Morrison County Record: Congress to hear Morrison County’s success in combating prescription drug abuse
During 2014, one of nurses working in the emergency room (ER) at the St. Gabriel’s Hospital mentioned to CHI St. Gabriel’s Health foundation director Kathy Lange that the ER was seeing many patients requesting narcotics to treat pain.
“Drug monitoring was our number one reason for patients being seen in our emergency room,” said Lange.
Some patients even traveled long distances to obtain the opioids in an attempt to avoid detection or to find an additional source when they had already obtained the drugs at a hospital or clinic closer to their home.
After doing some additional research, Lange said they understood that it was a problem that needed to be addressed locally.
The Medicaid Managed Care Insurance plan in Morrison County, South Country Health Alliance, revealed that about 30 percent of its patients had eight or more multiple prescriptions for narcotics.
In January 2015, St. Gabriel’s was awarded one of 12 State Innovation Model (SIM) two-year grants from the Minnesota Department of Health and Human Services.
St. Gabriel’s received $377,000 in grant money to combat the issue. The funds made it possible to hire a nurse, a social worker and a pharmacist to work together.
They also recognized the need for a better method of communication between doctors and hospitals when it came to patients’ needs and medical histories.
It would also prevent patients from “doctor shopping” in order to obtain narcotic drugs at a multitude of locations. This was made easier through the Minnesota Prescription Monitoring Program (PMP) — a database that allows doctors to share information to see if patients have more than one prescription.
A prescription drug task force was formed, consisting of representatives from the Morrison County Sheriff’s Office, Little Falls Police Department, Morrison County Social Services, Morrison County Public Health, Morrison County Drug Court, Little Falls Independent School District, Coborn’s Pharmacy, St. Gabriel’s Hospital pharmacy, Family Medical Center and other local community homecare, hospice and skilled nursing facilities.
Lange said the joint effort really paid off, as they’ve seen a decrease in prescription drug usage. Once all the hiring and processes were in place, their efforts saved $439,000 taxpayer dollars through their medical assistance provider in a four-month period (Sept. 2015-Dec. 2015). That was also when they began to monitor the patients.
“This amount contributed to less costly ER visits from patients and reducing the number of prescriptions for narcotics,” she said.
In February, Lange traveled to Washington, D.C. through the Stand Up 4 U Coalition training and had the opportunity to visit with Rep. Rick Nolan about their efforts.
“It piqued his interest and I asked if he would consider funding it after our grant funds were depleted,” said Lange. “His answer was ‘Absolutely.’”
St. Gabriel’s President Lee Boyles, Vice President of Finance Steve Smith and Lange visited with Nolan in Washington, D.C., April 21, to talk more about the prescription narcotic reduction and abuse project, as well as grants for five other projects.

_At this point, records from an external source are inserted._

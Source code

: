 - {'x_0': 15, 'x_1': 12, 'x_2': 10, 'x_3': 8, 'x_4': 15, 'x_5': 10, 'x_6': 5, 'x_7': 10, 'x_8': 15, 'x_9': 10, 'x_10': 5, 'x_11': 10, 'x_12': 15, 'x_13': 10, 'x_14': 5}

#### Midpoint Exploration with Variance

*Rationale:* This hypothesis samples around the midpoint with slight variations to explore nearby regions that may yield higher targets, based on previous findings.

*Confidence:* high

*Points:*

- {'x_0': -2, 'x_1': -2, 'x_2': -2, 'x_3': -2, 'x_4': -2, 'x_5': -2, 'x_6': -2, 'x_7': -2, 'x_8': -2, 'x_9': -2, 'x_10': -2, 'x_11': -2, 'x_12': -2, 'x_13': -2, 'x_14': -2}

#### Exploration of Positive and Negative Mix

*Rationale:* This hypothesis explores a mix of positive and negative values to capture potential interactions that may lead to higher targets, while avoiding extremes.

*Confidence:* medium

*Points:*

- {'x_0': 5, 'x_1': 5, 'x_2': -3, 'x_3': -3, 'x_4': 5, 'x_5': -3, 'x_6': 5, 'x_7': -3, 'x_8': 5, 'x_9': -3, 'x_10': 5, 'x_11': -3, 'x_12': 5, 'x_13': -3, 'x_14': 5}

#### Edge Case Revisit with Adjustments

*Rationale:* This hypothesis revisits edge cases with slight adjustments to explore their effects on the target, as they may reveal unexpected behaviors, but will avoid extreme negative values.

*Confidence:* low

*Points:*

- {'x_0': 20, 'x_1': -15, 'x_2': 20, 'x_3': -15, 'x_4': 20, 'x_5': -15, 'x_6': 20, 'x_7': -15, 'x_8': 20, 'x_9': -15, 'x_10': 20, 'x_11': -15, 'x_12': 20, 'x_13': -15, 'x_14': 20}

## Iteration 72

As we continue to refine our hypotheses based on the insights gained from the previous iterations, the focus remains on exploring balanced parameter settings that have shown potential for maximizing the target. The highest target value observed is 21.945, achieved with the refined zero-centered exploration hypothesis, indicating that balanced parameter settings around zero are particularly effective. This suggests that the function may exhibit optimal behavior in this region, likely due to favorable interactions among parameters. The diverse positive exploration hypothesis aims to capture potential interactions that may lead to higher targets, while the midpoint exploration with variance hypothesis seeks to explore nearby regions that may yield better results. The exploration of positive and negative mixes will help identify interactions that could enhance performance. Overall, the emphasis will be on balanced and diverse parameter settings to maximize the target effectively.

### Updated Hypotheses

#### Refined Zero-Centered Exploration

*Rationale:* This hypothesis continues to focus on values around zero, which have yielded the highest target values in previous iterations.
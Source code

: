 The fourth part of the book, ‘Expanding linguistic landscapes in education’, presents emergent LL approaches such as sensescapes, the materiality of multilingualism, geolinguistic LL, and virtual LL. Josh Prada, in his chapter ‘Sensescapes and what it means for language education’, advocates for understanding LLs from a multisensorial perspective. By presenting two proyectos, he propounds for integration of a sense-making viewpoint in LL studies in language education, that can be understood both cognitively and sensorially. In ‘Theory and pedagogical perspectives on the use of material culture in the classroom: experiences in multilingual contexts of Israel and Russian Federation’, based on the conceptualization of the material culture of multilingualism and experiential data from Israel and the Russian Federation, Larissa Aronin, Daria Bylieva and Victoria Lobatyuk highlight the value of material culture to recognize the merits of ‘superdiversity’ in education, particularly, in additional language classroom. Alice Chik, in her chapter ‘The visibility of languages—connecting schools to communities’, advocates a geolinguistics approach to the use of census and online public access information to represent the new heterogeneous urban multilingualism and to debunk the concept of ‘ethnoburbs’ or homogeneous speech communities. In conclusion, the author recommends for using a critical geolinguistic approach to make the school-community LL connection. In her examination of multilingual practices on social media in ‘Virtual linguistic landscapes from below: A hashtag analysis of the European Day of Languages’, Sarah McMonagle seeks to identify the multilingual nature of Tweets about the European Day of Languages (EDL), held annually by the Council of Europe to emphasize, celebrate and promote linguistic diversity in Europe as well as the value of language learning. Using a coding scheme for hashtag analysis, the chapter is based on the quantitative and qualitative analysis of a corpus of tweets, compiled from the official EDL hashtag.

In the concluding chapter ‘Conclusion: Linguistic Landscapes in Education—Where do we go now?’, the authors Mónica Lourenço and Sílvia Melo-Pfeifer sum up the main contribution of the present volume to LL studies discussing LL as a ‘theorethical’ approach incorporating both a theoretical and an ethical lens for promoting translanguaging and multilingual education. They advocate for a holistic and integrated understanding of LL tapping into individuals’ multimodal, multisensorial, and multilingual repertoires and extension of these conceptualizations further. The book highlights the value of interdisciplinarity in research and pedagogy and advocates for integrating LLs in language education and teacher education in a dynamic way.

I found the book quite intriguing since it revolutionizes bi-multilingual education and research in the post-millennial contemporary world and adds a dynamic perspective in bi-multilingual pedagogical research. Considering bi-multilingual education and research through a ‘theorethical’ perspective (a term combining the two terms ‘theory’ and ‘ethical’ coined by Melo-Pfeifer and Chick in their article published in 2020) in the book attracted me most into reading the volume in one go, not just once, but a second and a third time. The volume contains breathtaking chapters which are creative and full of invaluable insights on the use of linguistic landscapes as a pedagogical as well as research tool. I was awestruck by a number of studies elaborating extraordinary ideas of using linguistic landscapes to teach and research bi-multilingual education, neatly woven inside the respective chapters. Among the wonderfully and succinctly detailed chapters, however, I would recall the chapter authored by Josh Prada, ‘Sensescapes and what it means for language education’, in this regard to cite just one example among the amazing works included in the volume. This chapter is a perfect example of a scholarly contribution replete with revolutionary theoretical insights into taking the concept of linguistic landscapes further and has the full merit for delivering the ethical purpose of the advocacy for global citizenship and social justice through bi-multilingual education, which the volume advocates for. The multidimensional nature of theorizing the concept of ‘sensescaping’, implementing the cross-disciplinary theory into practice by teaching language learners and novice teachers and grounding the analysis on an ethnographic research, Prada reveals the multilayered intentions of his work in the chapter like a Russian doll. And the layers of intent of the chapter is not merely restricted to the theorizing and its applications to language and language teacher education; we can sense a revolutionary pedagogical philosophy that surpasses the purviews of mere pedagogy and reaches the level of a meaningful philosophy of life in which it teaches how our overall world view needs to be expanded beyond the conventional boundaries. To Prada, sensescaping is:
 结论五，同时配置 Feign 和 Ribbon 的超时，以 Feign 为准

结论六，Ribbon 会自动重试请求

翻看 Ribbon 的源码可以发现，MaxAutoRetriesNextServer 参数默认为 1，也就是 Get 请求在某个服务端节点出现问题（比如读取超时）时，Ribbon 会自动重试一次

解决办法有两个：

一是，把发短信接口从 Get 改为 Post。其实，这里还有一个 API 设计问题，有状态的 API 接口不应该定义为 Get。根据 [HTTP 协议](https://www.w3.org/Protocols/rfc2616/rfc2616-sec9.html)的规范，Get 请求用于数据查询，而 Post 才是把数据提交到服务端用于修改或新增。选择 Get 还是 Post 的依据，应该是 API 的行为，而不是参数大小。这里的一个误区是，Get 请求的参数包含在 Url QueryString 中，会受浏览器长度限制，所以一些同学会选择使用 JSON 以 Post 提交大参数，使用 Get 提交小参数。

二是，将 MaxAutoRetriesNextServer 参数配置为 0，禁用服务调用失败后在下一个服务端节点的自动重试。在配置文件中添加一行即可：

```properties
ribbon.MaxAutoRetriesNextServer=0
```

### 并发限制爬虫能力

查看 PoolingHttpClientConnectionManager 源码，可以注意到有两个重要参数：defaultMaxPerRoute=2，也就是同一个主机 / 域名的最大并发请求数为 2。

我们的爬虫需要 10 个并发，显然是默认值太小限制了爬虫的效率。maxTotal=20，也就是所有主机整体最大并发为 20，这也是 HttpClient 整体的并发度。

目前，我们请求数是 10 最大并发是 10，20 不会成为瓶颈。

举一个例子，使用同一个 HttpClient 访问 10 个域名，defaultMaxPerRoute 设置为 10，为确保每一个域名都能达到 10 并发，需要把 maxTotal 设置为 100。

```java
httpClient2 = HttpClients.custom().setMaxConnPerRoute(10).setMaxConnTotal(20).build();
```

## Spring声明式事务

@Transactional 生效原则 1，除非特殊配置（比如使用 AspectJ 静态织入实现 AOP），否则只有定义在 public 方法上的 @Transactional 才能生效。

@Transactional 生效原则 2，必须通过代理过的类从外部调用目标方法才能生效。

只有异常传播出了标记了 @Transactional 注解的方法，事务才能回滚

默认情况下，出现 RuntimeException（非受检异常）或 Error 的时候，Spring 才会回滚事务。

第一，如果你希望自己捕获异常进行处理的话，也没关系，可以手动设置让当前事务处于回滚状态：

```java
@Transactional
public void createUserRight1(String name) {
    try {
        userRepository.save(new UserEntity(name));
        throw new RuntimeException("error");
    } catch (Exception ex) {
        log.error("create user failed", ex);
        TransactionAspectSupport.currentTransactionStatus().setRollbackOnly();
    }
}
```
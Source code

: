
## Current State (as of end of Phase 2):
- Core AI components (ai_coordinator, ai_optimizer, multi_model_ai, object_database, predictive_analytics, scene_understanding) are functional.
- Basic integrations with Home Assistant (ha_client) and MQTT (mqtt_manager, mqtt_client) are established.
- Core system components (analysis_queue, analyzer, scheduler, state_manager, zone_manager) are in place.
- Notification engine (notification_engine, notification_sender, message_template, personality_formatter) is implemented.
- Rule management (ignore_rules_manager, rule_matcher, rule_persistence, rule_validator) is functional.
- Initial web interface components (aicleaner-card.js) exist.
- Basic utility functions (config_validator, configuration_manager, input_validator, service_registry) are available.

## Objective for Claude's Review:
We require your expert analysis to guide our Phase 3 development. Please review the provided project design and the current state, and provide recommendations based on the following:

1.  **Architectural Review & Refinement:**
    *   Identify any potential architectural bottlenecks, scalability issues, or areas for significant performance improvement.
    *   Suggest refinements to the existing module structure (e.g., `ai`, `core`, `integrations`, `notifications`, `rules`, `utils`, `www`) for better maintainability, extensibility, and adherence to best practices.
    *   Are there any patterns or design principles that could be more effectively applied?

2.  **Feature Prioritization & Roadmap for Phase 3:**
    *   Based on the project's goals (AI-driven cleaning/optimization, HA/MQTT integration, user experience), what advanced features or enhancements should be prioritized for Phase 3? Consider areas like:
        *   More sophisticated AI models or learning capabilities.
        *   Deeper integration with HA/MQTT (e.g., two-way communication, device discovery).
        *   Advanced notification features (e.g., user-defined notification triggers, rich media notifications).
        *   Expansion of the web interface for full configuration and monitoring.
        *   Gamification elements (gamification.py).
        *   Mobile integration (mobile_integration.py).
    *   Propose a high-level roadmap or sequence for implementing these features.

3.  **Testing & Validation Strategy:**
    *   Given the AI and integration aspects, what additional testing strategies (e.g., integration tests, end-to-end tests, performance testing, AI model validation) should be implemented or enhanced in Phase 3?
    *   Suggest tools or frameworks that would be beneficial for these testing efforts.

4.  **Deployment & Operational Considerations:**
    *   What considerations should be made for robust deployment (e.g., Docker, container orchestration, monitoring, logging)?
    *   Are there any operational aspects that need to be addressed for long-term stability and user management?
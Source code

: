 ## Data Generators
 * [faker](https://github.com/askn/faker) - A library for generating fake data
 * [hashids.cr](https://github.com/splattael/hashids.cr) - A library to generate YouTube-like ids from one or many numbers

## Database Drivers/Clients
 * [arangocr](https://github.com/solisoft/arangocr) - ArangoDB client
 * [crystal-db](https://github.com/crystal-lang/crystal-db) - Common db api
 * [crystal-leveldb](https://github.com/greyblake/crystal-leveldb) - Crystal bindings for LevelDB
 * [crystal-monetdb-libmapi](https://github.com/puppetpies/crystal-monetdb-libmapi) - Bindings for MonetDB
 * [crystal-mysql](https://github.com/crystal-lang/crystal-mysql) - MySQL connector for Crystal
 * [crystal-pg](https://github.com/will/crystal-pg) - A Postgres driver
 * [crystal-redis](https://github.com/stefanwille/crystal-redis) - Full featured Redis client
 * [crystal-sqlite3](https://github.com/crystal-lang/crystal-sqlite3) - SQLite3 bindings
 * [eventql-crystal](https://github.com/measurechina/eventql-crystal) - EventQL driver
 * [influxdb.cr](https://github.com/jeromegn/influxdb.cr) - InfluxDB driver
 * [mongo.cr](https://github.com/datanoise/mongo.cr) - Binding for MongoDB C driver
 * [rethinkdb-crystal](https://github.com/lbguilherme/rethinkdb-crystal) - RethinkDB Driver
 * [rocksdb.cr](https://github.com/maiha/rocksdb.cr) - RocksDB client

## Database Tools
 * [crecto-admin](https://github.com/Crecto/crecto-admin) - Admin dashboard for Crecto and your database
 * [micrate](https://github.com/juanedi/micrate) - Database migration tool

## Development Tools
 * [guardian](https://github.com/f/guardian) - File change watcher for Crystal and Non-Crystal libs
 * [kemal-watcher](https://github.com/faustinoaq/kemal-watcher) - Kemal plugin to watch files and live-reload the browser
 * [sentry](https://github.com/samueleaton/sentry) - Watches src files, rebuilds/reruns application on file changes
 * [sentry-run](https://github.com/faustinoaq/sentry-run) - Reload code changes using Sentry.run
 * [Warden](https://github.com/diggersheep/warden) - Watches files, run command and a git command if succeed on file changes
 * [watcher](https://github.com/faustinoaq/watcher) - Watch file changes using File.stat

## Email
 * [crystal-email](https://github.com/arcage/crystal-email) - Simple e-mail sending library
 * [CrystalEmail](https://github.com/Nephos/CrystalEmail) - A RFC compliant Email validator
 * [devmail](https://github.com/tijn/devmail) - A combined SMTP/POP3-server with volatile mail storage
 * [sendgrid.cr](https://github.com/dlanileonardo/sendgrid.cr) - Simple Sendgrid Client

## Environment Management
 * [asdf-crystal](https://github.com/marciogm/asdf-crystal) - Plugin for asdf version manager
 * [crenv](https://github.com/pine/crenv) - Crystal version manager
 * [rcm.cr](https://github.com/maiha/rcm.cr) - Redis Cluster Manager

“I thought it went very well. We met and discussed our need for the additional funding for those programs and they’re probably a real hot item right now, just like in this bill, the prescription narcotic reduction and abuse,” said Boyles.
Seeing the effective results, Nolan invited the team to do a congressional briefing, July 12. Lange, Boyles, physicians Dr. Kurt Devine and Dr. Heather Bell, clinic administrator Rhonda Buckallew, Jason McDonald with the Morrison County Drug Task Force and a patient who has had success with opioid recovery will attend.
Soon the Comprehensive Addiction and Recovery Act (CARA) was making its way through the Senate and the House of Representatives.
“What that means to us is that we will get some of the dollars first and then whatever is allotted in this bill,” said Lange. “It passed the House 400 to 5.”
“You never think something’s going to get that far because it’s Little Falls (a smaller town),” said Boyles.
Boyles said several other medical providers are starting to adopt the same model as St. Gabriel’s in combating prescription narcotic and drug abuse. The program often makes the topic at various medical seminars and other classes, as well.
“People are talking about what we’re doing,” he said.
Even though many in the medical profession were aware of the problem, no one really knew how to address it. That is, until now.
“We have a process that works that others are really noticing. Probably the biggest thing is that we’re making really measurable improvements on the reduction and on saving costs,” said Boyles.
Looking back, Lange said they were very fortunate to be awarded the grant in 2015.
“Opioid use is such a hot topic for the nation right now and it seems surreal that we noticed this two years ago and were fortunate to be awarded the grant,” she said.
The Minnesota Department of Health has selected the Morrison County Prescription Drug Task Force as the recipient for this year’s Minnesota Rural Health Team Award.